◆ **ABOUT THIS EXERCISE**
Filter this listing down to the lines that contain the word "helper", and copy them.

◆ **DATA PROVIDED**

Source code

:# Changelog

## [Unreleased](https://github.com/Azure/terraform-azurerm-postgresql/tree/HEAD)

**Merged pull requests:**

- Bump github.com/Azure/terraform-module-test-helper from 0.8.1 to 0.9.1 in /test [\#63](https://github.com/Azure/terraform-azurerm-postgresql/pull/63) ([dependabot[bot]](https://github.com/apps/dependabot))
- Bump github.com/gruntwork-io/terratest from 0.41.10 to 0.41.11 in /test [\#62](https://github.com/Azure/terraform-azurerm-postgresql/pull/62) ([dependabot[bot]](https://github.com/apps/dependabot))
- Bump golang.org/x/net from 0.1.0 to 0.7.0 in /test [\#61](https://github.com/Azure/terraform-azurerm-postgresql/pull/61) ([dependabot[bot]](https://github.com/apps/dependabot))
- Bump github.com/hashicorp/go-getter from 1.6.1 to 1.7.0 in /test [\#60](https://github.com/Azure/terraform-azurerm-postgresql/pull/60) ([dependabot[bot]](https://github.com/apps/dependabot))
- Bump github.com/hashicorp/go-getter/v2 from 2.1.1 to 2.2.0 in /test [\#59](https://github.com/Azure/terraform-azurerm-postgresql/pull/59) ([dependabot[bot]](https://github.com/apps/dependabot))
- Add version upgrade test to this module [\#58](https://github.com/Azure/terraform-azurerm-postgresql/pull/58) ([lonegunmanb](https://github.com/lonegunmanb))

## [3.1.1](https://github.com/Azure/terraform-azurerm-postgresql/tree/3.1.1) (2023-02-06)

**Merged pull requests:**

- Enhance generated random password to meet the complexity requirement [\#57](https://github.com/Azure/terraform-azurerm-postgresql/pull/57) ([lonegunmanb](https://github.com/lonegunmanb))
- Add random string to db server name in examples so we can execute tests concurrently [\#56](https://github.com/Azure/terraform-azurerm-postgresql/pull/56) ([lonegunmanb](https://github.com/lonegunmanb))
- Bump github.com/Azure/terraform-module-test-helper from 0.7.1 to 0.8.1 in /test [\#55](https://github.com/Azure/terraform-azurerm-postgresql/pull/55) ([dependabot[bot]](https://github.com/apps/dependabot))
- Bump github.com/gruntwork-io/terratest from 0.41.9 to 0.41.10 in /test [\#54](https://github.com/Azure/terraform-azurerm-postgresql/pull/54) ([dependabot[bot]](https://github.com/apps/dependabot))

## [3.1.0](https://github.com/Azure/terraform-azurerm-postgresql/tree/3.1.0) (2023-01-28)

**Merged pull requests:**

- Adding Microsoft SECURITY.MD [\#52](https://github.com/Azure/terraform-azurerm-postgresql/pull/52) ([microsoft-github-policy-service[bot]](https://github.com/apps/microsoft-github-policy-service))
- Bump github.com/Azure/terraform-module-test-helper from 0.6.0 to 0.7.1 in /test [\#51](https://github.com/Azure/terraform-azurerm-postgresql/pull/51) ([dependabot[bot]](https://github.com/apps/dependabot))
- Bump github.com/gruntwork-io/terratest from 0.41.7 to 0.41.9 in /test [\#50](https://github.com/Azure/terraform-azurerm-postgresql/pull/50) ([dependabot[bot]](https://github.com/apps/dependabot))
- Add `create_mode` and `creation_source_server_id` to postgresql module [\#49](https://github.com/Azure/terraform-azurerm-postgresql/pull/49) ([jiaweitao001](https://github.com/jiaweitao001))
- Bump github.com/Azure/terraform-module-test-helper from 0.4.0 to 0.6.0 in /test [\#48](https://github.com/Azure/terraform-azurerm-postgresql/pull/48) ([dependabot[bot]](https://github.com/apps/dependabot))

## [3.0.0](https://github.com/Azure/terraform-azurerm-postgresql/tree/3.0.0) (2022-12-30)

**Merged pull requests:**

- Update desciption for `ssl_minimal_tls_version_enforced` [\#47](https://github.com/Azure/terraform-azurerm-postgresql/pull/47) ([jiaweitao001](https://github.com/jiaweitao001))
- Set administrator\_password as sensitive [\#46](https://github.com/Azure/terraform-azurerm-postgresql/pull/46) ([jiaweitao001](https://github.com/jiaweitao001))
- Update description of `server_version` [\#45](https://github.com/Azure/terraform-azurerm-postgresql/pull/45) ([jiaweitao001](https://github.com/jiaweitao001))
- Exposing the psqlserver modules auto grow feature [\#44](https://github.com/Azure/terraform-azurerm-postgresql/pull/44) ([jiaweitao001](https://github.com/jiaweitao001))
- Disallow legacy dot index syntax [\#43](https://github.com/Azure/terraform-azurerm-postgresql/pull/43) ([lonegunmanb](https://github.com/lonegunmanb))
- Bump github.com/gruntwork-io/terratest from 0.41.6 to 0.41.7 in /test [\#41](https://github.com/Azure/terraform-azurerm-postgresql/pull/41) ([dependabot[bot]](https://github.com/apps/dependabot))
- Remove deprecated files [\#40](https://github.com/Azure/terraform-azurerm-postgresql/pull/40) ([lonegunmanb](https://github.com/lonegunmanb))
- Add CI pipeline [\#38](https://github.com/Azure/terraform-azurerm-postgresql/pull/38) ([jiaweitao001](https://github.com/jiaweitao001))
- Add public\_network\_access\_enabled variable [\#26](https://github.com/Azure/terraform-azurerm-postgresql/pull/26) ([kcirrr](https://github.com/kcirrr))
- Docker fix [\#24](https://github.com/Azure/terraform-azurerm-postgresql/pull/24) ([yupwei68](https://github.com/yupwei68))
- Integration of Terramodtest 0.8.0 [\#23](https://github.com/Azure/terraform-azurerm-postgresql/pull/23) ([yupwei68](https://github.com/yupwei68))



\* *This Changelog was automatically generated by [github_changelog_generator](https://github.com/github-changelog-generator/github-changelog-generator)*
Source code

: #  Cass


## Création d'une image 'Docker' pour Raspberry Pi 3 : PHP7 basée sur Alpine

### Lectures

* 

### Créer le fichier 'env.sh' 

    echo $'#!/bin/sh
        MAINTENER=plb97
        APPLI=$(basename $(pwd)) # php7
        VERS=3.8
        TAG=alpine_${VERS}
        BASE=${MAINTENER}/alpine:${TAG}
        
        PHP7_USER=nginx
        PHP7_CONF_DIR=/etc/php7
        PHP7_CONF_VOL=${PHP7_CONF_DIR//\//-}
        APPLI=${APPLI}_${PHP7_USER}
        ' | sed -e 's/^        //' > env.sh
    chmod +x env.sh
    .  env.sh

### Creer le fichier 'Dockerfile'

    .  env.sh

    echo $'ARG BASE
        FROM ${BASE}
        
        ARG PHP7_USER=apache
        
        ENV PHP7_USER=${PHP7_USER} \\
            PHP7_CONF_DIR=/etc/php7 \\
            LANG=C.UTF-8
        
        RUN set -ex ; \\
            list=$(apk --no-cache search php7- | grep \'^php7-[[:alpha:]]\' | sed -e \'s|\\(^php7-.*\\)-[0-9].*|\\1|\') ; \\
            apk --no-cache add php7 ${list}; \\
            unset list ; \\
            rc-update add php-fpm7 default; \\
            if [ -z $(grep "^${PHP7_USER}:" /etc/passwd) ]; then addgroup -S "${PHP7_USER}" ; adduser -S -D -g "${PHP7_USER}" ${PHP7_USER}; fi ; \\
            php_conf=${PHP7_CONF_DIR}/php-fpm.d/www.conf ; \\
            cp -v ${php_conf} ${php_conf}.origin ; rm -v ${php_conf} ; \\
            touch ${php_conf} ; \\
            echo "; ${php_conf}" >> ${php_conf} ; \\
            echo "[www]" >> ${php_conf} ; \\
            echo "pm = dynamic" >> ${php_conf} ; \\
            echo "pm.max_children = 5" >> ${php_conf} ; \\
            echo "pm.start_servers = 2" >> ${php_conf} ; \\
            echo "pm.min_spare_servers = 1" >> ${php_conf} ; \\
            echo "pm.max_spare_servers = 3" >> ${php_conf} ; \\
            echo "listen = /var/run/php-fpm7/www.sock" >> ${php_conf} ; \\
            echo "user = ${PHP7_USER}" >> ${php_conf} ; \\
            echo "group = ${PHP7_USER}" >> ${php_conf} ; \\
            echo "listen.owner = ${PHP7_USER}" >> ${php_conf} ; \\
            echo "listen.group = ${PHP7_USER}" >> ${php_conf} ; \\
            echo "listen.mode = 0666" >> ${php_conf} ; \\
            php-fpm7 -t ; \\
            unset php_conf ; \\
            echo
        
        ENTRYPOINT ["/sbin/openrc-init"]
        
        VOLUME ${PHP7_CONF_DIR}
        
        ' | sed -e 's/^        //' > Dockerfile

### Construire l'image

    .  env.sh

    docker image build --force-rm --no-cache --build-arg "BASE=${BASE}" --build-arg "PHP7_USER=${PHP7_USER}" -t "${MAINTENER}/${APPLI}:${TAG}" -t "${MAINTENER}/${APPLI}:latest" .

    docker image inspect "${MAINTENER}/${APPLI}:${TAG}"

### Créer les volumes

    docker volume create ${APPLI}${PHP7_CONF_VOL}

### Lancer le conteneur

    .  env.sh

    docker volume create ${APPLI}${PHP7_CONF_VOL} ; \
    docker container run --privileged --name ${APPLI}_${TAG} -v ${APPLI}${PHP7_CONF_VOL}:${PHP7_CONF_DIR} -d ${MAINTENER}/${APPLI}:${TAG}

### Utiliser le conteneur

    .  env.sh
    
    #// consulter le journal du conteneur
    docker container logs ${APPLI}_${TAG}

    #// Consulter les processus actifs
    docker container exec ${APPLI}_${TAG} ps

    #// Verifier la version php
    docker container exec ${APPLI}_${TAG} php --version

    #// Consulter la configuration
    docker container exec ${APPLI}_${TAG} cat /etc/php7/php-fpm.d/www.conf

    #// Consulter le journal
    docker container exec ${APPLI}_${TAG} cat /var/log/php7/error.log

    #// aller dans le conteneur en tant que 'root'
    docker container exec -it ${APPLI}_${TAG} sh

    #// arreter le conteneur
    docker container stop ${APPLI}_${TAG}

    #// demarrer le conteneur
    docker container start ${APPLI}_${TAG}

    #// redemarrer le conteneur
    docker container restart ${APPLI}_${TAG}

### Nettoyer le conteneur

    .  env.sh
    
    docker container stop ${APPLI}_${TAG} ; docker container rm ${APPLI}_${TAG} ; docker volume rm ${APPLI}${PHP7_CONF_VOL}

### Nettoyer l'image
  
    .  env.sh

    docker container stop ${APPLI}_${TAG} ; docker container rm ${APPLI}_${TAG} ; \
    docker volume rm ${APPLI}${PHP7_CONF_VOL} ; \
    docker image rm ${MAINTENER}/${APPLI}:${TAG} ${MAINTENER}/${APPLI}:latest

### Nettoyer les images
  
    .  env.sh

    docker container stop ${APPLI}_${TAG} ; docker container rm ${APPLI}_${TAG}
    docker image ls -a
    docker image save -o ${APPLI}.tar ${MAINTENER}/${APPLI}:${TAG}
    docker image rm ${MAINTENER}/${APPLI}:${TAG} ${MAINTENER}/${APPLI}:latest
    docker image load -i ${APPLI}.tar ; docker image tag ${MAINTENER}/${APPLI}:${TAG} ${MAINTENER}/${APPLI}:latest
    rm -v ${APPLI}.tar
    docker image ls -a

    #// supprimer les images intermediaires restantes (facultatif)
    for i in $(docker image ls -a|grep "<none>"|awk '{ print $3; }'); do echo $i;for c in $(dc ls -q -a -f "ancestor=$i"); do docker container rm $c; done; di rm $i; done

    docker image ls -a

◆ **YOUR SOLUTION**
- Bump github.com/Azure/terraform-module-test-helper from 0.8.1 to 0.9.1 in /test [\#63](https://github.com/Azure/terraform-azurerm-postgresql/pull/63) ([dependabot[bot]](https://github.com/apps/dependabot))
- Bump github.com/Azure/terraform-module-test-helper from 0.7.1 to 0.8.1 in /test [\#55](https://github.com/Azure/terraform-azurerm-postgresql/pull/55) ([dependabot[bot]](https://github.com/apps/dependabot))
- Bump github.com/Azure/terraform-module-test-helper from 0.6.0 to 0.7.1 in /test [\#51](https://github.com/Azure/terraform-azurerm-postgresql/pull/51) ([dependabot[bot]](https://github.com/apps/dependabot))
- Bump github.com/Azure/terraform-module-test-helper from 0.4.0 to 0.6.0 in /test [\#48](https://github.com/Azure/terraform-azurerm-postgresql/pull/48) ([dependabot[bot]](https://github.com/apps/dependabot))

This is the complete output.